Kendrick Lamar on Monday became the first rapper to win the Pulitzer Prize for Music, a milestone for which the board cited his skill in telling the African American experience.
With the Pulitzer, the 30-year-old from the historically deprived Los Angeles community of Compton joins the leagues of celebrated American composers such as Aaron Copland, Charles Ives and John Adams.
The Pulitzer board, which also awards literature and journalism, gave Lamar the prize for “DAMN.,” an exploration of a classic hip-hop sound for an artist who has shifted gears musically with each album.
In its announcement, the Pulitzer board described “DAMN.” as “a virtuosic song collection unified by its vernacular authenticity and rhythmic dynamism that offers affecting vignettes capturing the complexity of modern African American life.”

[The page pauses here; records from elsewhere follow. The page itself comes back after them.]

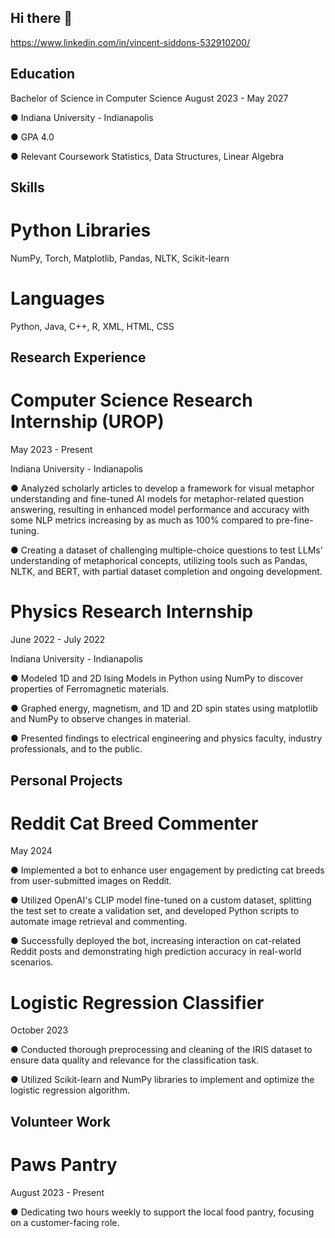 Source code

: ## Hi there 👋

https://www.linkedin.com/in/vincent-siddons-532910200/

## Education

Bachelor of Science in Computer Science
August 2023 - May 2027

● Indiana University - Indianapolis

● GPA 4.0

● Relevant Coursework Statistics, Data Structures, Linear Algebra

## Skills
# Python Libraries 

NumPy, Torch, Matplotlib, Pandas, NLTK, Scikit-learn
# Languages 

Python, Java, C++, R, XML, HTML, CSS

## Research Experience
# Computer Science Research Internship (UROP)

May 2023 - Present

Indiana University - Indianapolis

● Analyzed scholarly articles to develop a framework for visual metaphor understanding
and fine-tuned AI models for metaphor-related question answering, resulting in
enhanced model performance and accuracy with some NLP metrics increasing by as
much as 100% compared to pre-fine-tuning.

● Creating a dataset of challenging multiple-choice questions to test LLMs' understanding
of metaphorical concepts, utilizing tools such as Pandas, NLTK, and BERT, with partial
dataset completion and ongoing development.

# Physics Research Internship

June 2022 - July 2022

Indiana University - Indianapolis

● Modeled 1D and 2D Ising Models in Python using NumPy to discover properties of
Ferromagnetic materials.

● Graphed energy, magnetism, and 1D and 2D spin states using matplotlib and NumPy to
observe changes in material.

● Presented findings to electrical engineering and physics faculty, industry professionals,
and to the public.

## Personal Projects

# Reddit Cat Breed Commenter

May 2024

● Implemented a bot to enhance user engagement by predicting cat breeds from
user-submitted images on Reddit.

● Utilized OpenAI's CLIP model fine-tuned on a custom dataset, splitting the test set to
create a validation set, and developed Python scripts to automate image retrieval and
commenting.

● Successfully deployed the bot, increasing interaction on cat-related Reddit posts and
demonstrating high prediction accuracy in real-world scenarios.

# Logistic Regression Classifier

October 2023

● Conducted thorough preprocessing and cleaning of the IRIS dataset to ensure data
quality and relevance for the classification task.

● Utilized Scikit-learn and NumPy libraries to implement and optimize the logistic
regression algorithm.

## Volunteer Work

# Paws Pantry

August 2023 - Present

● Dedicating two hours weekly to support the local food pantry, focusing on a
customer-facing role.

<!--
**vincentsiddons/vincentsiddons** is a ✨ _special_ ✨ repository because its `README.md` (this file) appears on your GitHub profile.

Here are some ideas to get you started:

- 🔭 I’m currently working on ...
- 🌱 I’m currently learning ...
- 👯 I’m looking to collaborate on ...
- 🤔 I’m looking for help with ...
- 💬 Ask me about ...
- 📫 How to reach me: ...
- 😄 Pronouns: ...
- ⚡ Fun fact: ...
-->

“DAMN.,” which reached number one on the US albums chart, moves forward the conversation about race that Lamar started on his previous album, “To Pimp a Butterfly,” which infused jazz and spoken word and gave voice to the Black Lives Matter movement.
“DAMN.” opens with Lamar addressing his cultural role indirectly with a snippet from a conservative talk show criticizing his lyrics against police brutality, which he again raises in the track “XXX.,” a reflection on the meaning of America that features U2.
But much of “DAMN.” is more personal and introspective, with the track “HUMBLE.” exploring the pitfalls of fame and Lamar also introducing a martial-arts alter ego, Kung Fu Kenny.
The Pulitzer board rarely awards mainstream music, last year giving the prize to the experimental opera composer Du Yun.
But the board in the mid-1990s introduced changes to make the award more inclusive. It has given the prize previously to jazz artists including Wynton Marsalis and Ornette Coleman.